§ Dataset entries:
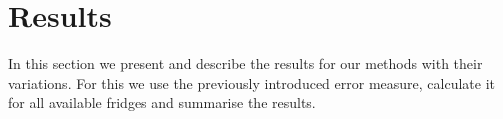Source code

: \section{Results}
\label{sec:Results}

In this section we present and describe the results for our methods with their variations. For this we use the previously introduced error measure, calculate it for all available fridges and summarise the results. 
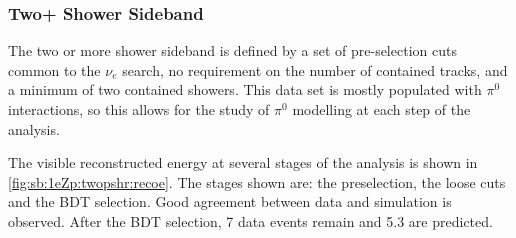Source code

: \subsubsection{Two+ Shower Sideband}
\label{sec:sideband:1e0p:2pshr}

The two or more shower sideband is defined by a set of pre-selection cuts common to the $\nu_e$ search, no requirement on the number of contained tracks, and a minimum of two contained showers. This data set is mostly populated with $\pi^0$ interactions, so this allows for the study of $\pi^0$ modelling at each step of the analysis.

The visible reconstructed energy at several stages of the analysis is shown in \cref{fig:sb:1eZp:twopshr:recoe}. The stages shown are: the \zpsel preselection, the \zpsel loose cuts and the \zpsel BDT selection. Good agreement between data and simulation is observed. After the BDT selection, 7 data events remain and 5.3 are predicted.

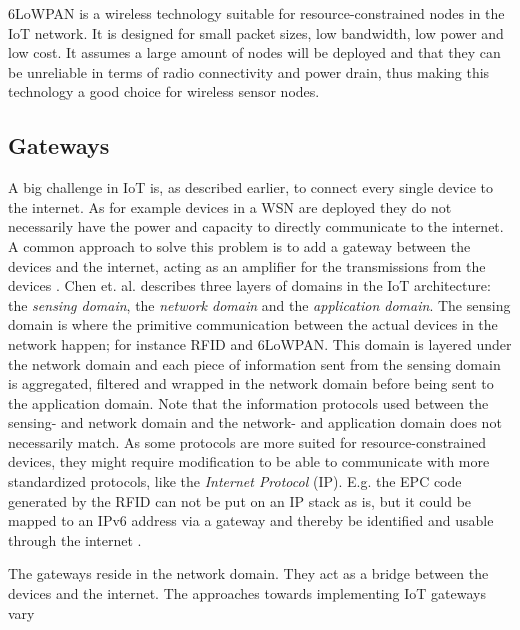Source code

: 6LoWPAN is a wireless technology suitable for resource-constrained nodes in the
IoT network. It is designed for small packet sizes, low bandwidth, low power
and low cost. It assumes a large amount of nodes will be deployed and that they
can be unreliable in terms of radio connectivity and power drain, thus making
this technology a good choice for wireless sensor nodes. \cite{kushalnagar2007ipv6}


\subsection{Gateways}

A big challenge in IoT is, as described earlier, to connect every single device
to the internet. As for example devices in a WSN are deployed they do not
necessarily have the power and capacity to directly communicate to the
internet. A common approach to solve this problem is to add a gateway between
the devices and the internet, acting as an amplifier for the transmissions from
the devices \cite{zhu2010iot}. Chen et. al. \cite{chen2011brief} describes three
layers of domains in the IoT architecture: the \textit{sensing domain}, the
\textit{network domain} and the \textit{application domain}. The sensing domain
is where the primitive communication between the actual devices in the network
happen; for instance RFID and 6LoWPAN. This domain is layered under the network
domain and each piece of information sent from the sensing domain is
aggregated, filtered and wrapped in the network domain before being sent to the
application domain. Note that the information protocols used between the
sensing- and network domain and the network- and application domain does not
necessarily match. As some protocols are more suited for resource-constrained
devices, they might require modification to be able to communicate with more
standardized protocols, like the \textit{Internet Protocol} (IP). E.g. the EPC
code generated by the RFID can not be put on an IP stack as is, but it could be
mapped to an IPv6 address via a gateway and thereby be identified and usable
through the internet \cite{lee2007epc}.

The gateways reside in the network domain. They act as a bridge between the
devices and the internet. The approaches towards implementing IoT gateways vary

§ Assignment:
Some lines above hold the word "label". Copy all of them.

§ Solution:
\label{sec:Results}
\label{sec:sideband:1e0p:2pshr}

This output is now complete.